§ Task instructions: Pick every line out of the entries below that has the string "width", and copy it.
━━━
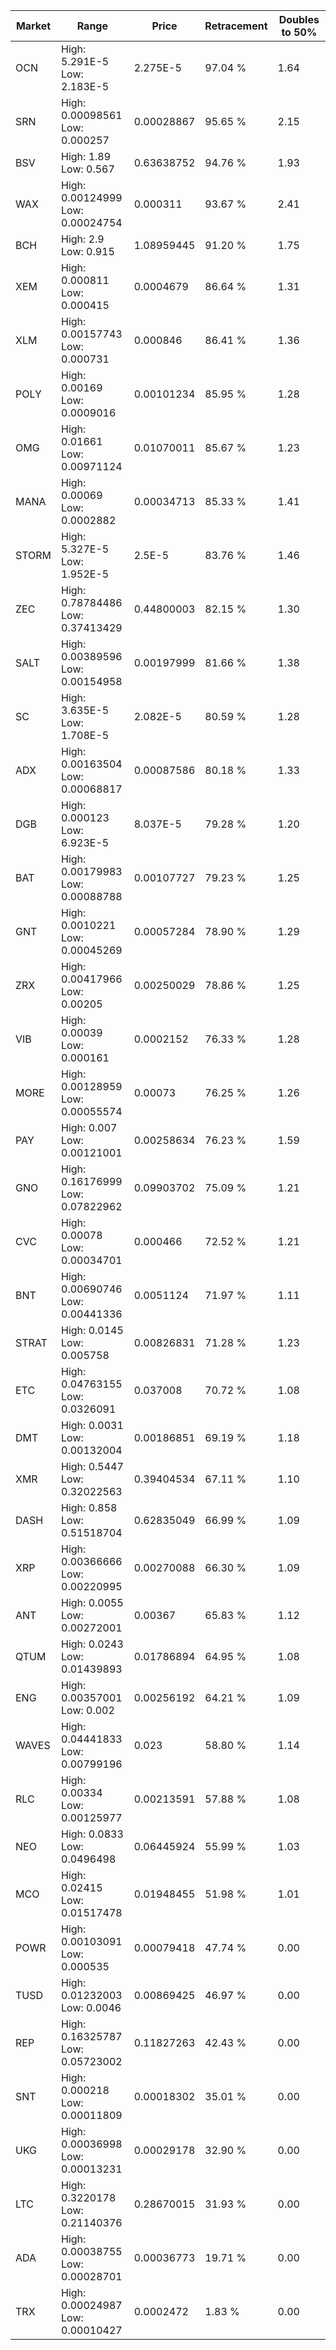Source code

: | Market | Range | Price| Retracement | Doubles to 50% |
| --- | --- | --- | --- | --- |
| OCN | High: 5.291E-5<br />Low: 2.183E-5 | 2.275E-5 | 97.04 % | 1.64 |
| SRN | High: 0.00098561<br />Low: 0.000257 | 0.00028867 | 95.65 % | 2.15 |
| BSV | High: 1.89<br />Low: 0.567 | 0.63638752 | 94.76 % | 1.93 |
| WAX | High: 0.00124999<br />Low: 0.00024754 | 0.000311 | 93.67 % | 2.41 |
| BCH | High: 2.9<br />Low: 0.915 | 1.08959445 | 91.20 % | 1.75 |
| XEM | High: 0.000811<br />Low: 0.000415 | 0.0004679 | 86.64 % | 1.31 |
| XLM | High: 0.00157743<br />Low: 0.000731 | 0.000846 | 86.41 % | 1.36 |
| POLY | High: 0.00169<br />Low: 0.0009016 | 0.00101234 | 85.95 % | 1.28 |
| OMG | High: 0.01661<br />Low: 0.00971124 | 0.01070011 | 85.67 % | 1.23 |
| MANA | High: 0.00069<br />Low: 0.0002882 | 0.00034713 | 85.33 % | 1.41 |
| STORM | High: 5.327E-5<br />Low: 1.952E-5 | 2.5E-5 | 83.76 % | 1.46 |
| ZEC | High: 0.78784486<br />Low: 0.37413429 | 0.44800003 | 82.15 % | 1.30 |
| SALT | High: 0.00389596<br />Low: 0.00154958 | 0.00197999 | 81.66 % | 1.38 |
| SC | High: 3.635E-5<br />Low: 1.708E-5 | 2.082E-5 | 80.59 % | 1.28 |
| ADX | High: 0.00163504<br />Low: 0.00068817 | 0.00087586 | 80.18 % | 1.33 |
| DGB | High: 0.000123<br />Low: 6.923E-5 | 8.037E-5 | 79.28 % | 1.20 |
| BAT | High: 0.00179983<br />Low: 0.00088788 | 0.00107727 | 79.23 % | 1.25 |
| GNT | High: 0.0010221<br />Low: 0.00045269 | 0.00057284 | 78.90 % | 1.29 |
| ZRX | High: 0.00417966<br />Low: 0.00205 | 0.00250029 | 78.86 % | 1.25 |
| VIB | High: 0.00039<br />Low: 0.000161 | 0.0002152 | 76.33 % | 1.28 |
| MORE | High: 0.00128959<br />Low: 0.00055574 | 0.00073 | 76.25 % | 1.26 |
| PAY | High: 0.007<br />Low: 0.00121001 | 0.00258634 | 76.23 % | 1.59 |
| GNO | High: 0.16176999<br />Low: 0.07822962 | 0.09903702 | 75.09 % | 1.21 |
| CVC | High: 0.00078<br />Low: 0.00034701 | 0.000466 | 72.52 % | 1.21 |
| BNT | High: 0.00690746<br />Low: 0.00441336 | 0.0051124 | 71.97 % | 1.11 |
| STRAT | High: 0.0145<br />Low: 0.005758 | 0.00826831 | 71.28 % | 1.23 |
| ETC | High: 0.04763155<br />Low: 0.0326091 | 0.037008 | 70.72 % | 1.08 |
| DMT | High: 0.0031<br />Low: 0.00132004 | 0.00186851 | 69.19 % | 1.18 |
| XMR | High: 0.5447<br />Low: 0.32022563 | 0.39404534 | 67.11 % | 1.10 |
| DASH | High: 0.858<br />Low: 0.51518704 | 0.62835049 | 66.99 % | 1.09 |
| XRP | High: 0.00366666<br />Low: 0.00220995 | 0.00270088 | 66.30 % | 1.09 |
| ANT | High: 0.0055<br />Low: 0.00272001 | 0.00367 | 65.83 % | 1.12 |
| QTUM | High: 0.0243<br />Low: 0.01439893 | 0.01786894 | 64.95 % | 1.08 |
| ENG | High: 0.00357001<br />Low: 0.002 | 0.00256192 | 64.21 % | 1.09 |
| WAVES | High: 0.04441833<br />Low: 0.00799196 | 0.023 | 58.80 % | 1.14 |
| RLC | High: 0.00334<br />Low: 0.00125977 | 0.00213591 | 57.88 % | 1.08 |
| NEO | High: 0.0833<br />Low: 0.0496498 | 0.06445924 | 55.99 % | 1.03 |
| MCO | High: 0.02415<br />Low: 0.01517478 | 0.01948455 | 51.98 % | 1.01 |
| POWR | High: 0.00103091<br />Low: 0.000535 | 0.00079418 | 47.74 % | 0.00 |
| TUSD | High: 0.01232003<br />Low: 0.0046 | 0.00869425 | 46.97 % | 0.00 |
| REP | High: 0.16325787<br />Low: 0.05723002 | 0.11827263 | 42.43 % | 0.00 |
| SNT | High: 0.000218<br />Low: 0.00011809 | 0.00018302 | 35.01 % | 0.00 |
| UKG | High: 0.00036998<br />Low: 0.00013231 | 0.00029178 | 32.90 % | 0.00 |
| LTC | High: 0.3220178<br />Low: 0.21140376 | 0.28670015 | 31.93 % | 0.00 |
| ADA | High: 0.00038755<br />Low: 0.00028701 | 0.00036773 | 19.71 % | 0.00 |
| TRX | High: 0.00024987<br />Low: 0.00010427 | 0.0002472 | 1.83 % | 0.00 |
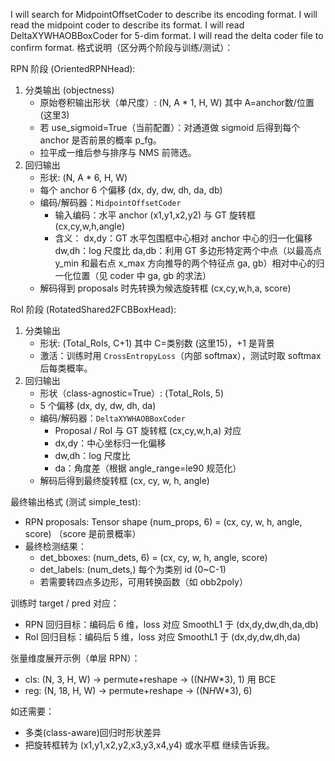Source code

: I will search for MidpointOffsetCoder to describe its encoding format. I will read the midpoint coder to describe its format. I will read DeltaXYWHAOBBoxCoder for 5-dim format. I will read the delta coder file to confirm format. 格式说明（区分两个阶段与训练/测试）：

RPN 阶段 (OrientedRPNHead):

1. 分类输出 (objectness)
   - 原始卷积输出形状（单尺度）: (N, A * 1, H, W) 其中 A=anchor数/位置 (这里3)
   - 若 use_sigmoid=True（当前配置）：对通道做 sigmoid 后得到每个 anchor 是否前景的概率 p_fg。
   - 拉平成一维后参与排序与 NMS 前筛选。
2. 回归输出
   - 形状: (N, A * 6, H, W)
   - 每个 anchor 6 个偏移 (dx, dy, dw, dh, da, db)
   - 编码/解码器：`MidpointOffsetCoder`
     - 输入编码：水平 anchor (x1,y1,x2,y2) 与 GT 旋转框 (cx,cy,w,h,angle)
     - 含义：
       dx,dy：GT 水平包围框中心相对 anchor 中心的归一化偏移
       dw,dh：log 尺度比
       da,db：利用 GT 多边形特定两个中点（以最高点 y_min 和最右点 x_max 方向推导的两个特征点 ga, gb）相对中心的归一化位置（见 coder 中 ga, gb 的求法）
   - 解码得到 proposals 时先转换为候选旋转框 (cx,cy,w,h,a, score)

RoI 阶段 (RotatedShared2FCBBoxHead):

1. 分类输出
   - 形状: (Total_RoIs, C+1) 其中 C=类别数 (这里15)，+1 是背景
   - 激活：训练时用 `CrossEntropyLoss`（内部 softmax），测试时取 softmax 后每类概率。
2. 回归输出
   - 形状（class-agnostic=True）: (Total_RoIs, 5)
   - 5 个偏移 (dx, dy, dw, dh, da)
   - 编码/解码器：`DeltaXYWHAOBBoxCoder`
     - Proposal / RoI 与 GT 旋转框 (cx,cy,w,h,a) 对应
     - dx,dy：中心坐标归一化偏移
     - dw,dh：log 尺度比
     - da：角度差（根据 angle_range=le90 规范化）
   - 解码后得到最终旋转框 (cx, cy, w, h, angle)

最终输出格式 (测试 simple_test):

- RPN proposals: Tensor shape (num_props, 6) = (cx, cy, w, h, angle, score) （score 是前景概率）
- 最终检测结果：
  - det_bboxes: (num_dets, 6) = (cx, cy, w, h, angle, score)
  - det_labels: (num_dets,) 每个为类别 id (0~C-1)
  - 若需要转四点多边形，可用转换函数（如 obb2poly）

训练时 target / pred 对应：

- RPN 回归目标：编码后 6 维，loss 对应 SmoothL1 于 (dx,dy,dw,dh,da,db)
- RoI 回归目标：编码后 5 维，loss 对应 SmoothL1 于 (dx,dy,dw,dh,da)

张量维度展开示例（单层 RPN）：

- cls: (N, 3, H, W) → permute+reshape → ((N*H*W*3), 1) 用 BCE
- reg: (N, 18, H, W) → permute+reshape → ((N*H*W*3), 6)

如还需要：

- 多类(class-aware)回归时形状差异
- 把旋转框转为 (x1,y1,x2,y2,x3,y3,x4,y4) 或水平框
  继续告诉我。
━━━
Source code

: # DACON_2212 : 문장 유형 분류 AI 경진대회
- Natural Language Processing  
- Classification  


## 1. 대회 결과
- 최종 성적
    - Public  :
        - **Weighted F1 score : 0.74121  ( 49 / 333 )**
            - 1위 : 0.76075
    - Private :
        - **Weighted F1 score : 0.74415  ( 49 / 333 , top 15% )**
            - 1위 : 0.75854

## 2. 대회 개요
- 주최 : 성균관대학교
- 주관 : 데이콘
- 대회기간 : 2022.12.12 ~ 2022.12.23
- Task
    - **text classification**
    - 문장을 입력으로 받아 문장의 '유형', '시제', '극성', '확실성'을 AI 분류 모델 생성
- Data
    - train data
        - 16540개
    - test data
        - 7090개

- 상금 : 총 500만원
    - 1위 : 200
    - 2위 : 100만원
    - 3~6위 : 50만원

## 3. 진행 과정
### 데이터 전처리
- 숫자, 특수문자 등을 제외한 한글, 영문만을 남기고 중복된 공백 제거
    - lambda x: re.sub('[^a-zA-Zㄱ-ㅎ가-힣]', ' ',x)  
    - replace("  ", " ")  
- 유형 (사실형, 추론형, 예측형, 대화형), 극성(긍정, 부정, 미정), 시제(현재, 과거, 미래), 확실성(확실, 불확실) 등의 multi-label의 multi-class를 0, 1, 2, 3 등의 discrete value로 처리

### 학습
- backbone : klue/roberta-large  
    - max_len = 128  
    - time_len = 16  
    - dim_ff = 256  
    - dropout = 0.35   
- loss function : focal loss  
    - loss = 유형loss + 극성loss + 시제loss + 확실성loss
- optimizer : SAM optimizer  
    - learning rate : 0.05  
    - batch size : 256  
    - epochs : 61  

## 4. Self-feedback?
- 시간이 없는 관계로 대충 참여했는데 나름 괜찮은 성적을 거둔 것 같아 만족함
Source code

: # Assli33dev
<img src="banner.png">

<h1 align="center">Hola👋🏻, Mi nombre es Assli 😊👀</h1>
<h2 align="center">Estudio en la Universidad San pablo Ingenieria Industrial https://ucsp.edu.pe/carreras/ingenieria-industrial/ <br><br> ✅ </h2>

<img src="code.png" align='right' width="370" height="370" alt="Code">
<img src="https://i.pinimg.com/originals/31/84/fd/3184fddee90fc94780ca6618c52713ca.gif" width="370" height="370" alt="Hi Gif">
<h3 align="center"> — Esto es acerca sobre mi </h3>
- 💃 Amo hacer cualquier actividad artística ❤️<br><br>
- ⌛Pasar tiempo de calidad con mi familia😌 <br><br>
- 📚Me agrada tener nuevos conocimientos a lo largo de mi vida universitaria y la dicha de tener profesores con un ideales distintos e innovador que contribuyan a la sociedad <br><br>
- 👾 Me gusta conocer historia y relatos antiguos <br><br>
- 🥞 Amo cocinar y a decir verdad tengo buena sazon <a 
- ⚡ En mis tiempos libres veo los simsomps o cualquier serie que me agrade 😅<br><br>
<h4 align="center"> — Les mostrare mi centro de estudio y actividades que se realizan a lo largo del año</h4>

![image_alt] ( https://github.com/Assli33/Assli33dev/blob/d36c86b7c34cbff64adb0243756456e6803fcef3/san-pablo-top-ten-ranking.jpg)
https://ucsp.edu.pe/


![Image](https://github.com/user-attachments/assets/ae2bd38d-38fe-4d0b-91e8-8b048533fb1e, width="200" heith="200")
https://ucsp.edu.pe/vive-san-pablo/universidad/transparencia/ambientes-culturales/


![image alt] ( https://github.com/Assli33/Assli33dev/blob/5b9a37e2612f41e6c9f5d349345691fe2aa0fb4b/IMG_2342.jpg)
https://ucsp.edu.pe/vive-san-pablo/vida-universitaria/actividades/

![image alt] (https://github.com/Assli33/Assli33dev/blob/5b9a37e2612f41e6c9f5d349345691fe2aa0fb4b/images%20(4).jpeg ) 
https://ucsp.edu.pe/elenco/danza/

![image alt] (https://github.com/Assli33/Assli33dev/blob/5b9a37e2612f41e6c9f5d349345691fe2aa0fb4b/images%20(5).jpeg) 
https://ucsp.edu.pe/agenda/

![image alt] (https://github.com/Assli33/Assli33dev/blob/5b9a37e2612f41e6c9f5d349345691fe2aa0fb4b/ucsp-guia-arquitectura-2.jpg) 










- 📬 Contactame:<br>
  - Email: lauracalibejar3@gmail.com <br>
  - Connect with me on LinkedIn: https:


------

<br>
━━━
§ Output of the task:
<img src="code.png" align='right' width="370" height="370" alt="Code">
<img src="https://i.pinimg.com/originals/31/84/fd/3184fddee90fc94780ca6618c52713ca.gif" width="370" height="370" alt="Hi Gif">
![Image](https://github.com/user-attachments/assets/ae2bd38d-38fe-4d0b-91e8-8b048533fb1e, width="200" heith="200")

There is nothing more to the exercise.